Dataset content
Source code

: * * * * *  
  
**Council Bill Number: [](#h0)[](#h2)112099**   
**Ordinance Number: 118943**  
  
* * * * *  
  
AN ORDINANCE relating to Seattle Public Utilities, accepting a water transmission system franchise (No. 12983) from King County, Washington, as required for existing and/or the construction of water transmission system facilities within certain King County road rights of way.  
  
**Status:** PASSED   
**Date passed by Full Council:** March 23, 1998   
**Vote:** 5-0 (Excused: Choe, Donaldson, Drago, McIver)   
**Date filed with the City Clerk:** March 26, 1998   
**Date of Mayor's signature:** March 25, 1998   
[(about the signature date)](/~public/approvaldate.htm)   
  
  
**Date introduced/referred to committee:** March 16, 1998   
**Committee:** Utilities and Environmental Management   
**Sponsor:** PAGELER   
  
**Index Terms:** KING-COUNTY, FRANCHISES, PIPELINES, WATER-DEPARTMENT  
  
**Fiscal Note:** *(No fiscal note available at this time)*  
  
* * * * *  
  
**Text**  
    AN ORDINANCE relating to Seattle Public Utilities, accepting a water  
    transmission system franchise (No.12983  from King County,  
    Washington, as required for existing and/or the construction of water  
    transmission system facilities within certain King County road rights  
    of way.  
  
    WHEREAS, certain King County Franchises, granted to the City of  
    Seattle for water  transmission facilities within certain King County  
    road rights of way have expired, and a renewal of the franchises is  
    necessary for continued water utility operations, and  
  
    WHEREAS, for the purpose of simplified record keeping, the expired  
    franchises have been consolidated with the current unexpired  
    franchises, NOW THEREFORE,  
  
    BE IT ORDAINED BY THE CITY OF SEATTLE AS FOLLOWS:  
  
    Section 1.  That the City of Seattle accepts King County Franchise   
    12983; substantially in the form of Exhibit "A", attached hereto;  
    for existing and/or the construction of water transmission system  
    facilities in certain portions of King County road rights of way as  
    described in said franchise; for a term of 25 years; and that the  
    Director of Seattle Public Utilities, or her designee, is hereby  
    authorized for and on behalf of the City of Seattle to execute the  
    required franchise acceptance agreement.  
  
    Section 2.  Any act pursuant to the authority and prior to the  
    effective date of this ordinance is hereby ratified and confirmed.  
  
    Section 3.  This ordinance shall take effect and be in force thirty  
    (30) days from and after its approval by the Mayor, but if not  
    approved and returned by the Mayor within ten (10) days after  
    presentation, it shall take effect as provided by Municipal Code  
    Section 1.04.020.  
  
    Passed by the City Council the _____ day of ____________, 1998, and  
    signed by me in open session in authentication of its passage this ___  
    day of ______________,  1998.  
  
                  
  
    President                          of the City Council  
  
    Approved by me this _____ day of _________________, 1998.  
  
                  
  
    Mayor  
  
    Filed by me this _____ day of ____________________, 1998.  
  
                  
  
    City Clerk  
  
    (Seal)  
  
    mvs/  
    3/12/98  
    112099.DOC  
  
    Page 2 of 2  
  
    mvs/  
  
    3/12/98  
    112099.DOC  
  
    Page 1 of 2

Aim of the exercise
Pull every line containing the word "signature" out of the material.

Result of the exercise
**Date of Mayor's signature:** March 25, 1998   
[(about the signature date)](/~public/approvaldate.htm)   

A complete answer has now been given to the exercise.